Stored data
------------

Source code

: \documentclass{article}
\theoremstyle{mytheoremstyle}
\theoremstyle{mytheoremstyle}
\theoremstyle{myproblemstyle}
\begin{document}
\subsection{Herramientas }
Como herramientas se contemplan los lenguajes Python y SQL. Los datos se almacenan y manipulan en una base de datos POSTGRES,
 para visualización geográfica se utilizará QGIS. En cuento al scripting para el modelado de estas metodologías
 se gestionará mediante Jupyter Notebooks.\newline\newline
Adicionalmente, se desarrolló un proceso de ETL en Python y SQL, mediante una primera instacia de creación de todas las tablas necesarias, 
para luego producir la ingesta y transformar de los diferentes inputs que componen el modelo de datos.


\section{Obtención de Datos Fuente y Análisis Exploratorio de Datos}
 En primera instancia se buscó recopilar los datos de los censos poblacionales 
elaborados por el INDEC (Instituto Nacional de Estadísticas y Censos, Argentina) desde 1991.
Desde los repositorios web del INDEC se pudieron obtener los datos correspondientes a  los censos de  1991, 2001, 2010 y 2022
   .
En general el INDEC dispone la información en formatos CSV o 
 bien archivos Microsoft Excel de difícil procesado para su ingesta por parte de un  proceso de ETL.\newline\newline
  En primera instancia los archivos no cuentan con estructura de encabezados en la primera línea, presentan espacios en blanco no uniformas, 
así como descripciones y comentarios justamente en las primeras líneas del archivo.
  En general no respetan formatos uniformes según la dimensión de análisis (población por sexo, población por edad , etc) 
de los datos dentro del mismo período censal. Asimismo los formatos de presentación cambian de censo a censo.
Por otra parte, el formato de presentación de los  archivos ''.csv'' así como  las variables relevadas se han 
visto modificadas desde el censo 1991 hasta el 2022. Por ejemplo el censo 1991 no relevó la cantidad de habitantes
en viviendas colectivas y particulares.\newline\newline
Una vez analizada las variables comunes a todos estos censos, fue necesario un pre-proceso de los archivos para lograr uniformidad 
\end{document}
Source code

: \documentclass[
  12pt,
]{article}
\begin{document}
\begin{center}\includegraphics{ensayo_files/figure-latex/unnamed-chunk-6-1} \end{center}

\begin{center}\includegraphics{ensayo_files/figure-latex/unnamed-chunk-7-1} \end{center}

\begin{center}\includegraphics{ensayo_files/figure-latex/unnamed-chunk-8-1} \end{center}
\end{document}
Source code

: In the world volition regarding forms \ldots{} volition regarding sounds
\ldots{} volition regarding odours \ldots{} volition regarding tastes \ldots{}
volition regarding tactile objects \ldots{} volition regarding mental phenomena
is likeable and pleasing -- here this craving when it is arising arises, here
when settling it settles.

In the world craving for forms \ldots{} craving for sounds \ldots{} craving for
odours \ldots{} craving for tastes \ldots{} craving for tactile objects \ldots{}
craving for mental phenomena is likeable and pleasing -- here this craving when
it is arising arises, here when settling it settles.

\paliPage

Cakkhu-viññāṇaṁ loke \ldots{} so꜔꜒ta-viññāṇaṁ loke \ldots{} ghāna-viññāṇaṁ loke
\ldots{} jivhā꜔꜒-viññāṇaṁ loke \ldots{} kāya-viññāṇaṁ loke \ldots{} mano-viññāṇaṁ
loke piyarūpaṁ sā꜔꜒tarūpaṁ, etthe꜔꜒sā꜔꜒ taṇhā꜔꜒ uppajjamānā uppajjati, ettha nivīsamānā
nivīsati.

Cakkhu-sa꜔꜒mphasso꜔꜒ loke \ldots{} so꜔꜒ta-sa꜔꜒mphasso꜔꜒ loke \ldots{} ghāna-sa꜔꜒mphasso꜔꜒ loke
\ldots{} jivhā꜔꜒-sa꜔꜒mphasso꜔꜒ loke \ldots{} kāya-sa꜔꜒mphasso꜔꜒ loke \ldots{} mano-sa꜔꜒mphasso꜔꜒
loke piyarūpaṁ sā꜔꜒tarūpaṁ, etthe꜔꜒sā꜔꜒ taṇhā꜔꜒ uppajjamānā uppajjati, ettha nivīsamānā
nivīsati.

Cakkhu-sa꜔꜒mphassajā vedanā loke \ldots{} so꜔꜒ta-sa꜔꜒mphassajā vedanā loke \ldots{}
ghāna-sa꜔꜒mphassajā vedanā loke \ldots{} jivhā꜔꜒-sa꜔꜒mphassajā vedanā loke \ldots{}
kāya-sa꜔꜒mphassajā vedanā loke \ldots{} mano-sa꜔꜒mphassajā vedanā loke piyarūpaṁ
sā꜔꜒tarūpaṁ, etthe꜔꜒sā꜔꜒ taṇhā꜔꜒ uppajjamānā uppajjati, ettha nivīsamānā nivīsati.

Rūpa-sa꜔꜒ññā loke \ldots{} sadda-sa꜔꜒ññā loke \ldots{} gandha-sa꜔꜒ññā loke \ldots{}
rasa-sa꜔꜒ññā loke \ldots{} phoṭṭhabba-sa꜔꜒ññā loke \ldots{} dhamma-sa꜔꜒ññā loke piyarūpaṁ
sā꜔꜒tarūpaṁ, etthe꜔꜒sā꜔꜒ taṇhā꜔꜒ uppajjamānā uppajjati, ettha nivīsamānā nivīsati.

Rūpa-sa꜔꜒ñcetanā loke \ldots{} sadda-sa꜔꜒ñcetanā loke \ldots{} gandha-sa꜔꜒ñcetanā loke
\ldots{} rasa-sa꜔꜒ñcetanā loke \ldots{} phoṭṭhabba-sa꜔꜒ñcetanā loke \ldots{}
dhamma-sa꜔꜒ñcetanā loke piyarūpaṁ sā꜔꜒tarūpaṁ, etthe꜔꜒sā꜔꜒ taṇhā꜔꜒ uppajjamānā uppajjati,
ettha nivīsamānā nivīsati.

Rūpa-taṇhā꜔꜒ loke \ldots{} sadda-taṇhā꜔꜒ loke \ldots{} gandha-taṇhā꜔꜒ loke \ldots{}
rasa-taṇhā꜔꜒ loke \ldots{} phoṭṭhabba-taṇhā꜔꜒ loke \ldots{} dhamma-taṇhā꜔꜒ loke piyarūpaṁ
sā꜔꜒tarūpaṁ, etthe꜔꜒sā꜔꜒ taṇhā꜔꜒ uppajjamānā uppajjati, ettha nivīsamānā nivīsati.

------------

What needs to be done:
Your answer should consist of the lines above that hold the word "tactile".

The answer:
volition regarding tactile objects \ldots{} volition regarding mental phenomena
odours \ldots{} craving for tastes \ldots{} craving for tactile objects \ldots{}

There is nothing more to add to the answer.